您可能想知道调用静态同步方法时会发生什么,因为静态方法与类相关联,而不是与对象相关联。在这种情况下,线程获取与类关联的 Class 对象的内在锁。因此,对类的静态字段的访问是由一个与该类的任何实例的锁不同的锁控制的。
which tells you all you need to know.
它告诉你所有你需要知道的。
回答by Mat
Neither, the non-static synchronized call does not acquire a lock on the class itself. (And the static synchronized block does not lock any object instantiated from that class.)
非静态同步调用也不会获取类本身的锁。(并且静态同步块不会锁定从该类实例化的任何对象。)
In other words the calls f.get()(locks f) and Foo.inc()(locks the class Foo) can run concurrently. They are not "synchronized".
换句话说,调用f.get()(locks f) 和Foo.inc()(locks the class Foo) 可以同时运行。它们不是“同步的”。
You could use a different pattern (singleton), or make all the methods static.
您可以使用不同的模式(单例),或将所有方法设为静态。
回答by Johan Sj?berg
Staticlocks are attached to the classdefinition and thus is shared between all instances of that class.
Static锁附加到class定义上,因此在该类的所有实例之间共享。
Synchronization of none staticmethods only apply to the current instance of the class (the lock is on the class instance, e.g., this). In your example you have two different locks with no interrelation.
none static方法同步仅适用于类的当前实例(锁定在类实例上,例如,this)。在您的示例中,您有两个没有相互关系的不同锁。

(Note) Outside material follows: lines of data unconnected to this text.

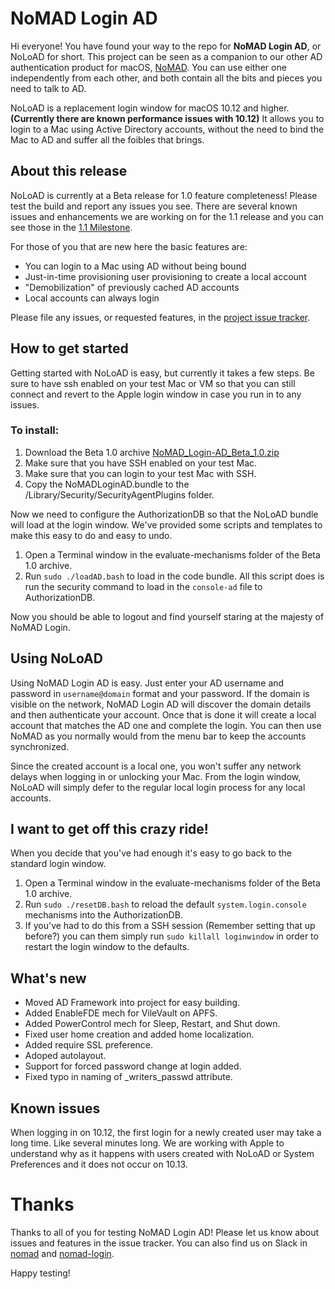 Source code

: # NoMAD Login AD

Hi everyone! You have found your way to the repo for **NoMAD Login AD**, or NoLoAD for short. This project can be seen as a companion to our other AD authentication product for macOS, [NoMAD](https://nomad.menu). You can use either one independently from each other, and both contain all the bits and pieces you need to talk to AD.

NoLoAD is a replacement login window for macOS 10.12 and higher. **(Currently there are known performance issues with 10.12)** It allows you to login to a Mac using Active Directory accounts, without the need to bind the Mac to AD and suffer all the foibles that brings.

## About this release
NoLoAD is currently at a Beta release for 1.0 feature completeness! Please test the build and report any issues you see. There are several known issues and enhancements we are working on for the 1.1 release and you can see those in the [1.1 Milestone](https://gitlab.com/orchardandgrove-oss/NoMADLogin-AD/milestones/5).

For those of you that are new here the basic features are:

* You can login to a Mac using AD without being bound
* Just-in-time provisioning user provisioning to create a local account
* "Demobilization" of previously cached AD accounts
* Local accounts can always login

Please file any issues, or requested features, in the [project issue tracker](https://gitlab.com/orchardandgrove-oss/NoMADLogin-AD/issues).

## How to get started
Getting started with NoLoAD is easy, but currently it takes a few steps. Be sure to have ssh enabled on your test Mac or VM so that you can still connect and revert to the Apple login window in case you run in to any issues.

### To install:
1. Download the Beta 1.0 archive [NoMAD_Login-AD_Beta_1.0.zip](/uploads/04329564dedcc1a291cec02915d8f1d4/NoMAD_Login-AD_Beta_1.0.zip)
2. Make sure that you have SSH enabled on your test Mac.
3. Make sure that you can login to your test Mac with SSH.
4. Copy the NoMADLoginAD.bundle to the /Library/Security/SecurityAgentPlugins folder.

Now we need to configure the AuthorizationDB so that the NoLoAD bundle will load at the login window. We've provided some scripts and templates to make this easy to do and easy to undo.

1. Open a Terminal window in the evaluate-mechanisms folder of the Beta 1.0 archive.
2. Run `sudo ./loadAD.bash` to load in the code bundle. All this script does is run the security command to load in the `console-ad` file to AuthorizationDB.

Now you should be able to logout and find yourself staring at the majesty of NoMAD Login.
## Using NoLoAD
Using NoMAD Login AD is easy. Just enter your AD username and password in `username@domain` format and your password. If the domain is visible on the network, NoMAD Login AD will discover the domain details and then authenticate your account. Once that is done it will create a local account that matches the AD one and complete the login. You can then use NoMAD as you normally would from the menu bar to keep the accounts synchronized.

Since the created account is a local one, you won't suffer any network delays when logging in or unlocking your Mac. From the login window, NoLoAD will simply defer to the regular local login process for any local accounts.

## I want to get off this crazy ride!
When you decide that you've had enough it's easy to go back to the standard login window.

1. Open a Terminal window in the evaluate-mechanisms folder of the Beta 1.0 archive.
2. Run `sudo ./resetDB.bash` to reload the default `system.login.console` mechanisms into the AuthorizationDB.
3. If you've had to do this from a SSH session (Remember setting that up before?) you can them simply run `sudo killall loginwindow` in order to restart the login window to the defaults.

## What's new
* Moved AD Framework into project for easy building.
* Added EnableFDE mech for VileVault on APFS.
* Added PowerControl mech for Sleep, Restart, and Shut down.
* Fixed user home creation and added home localization.
* Added require SSL preference.
* Adoped autolayout.
* Support for forced password change at login added.
* Fixed typo in naming of _writers_passwd attribute.


## Known issues
When logging in on 10.12, the first login for a newly created user may take a long time. Like several minutes long. We are working with Apple to understand why as it happens with users created with NoLoAD or System Preferences and it does not occur on 10.13.

# Thanks
Thanks to all of you for testing NoMAD Login AD! Please let us know about issues and features in the issue tracker. You can also find us on Slack in [nomad](https://macadmins.slack.com/messages/C1Y2Y14QG) and [nomad-login](https://macadmins.slack.com/messages/C88MFDLV8).

Happy testing!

I don't want two threads to simultaneously call both f.get() and Foo.inc(), but these methods acquire different locks. My question is how is this preventable and is it prevented in the above code
我不希望两个线程同时调用 f.get() 和 Foo.inc(),但这些方法获取不同的锁。我的问题是这是如何预防的,是否在上面的代码中被阻止
You mustshare a lock to be able to arbitrate access to both f.getand Foo.inc(). You can do this either by sharing the same static lock or by the same instance lock.
您必须共享一个锁才能仲裁对f.get和 的访问Foo.inc()。您可以通过共享相同的静态锁或相同的实例锁来做到这一点。
回答by xappymah
These two calls do not synchronize in respect to each other.
It is as you said, a caller of f.get()acquires the lock of fobject and caller of Foo.inc()acquires Foo.classobject's one. So the synchronization rules are the same as if instead of static call you called an instance synchronized method with another object.
这两个调用彼此不同步。就像你说的,调用者获取对象的f.get()锁,f调用者Foo.inc()获取Foo.class对象的锁。因此,同步规则与您使用另一个对象调用实例同步方法而不是静态调用是相同的。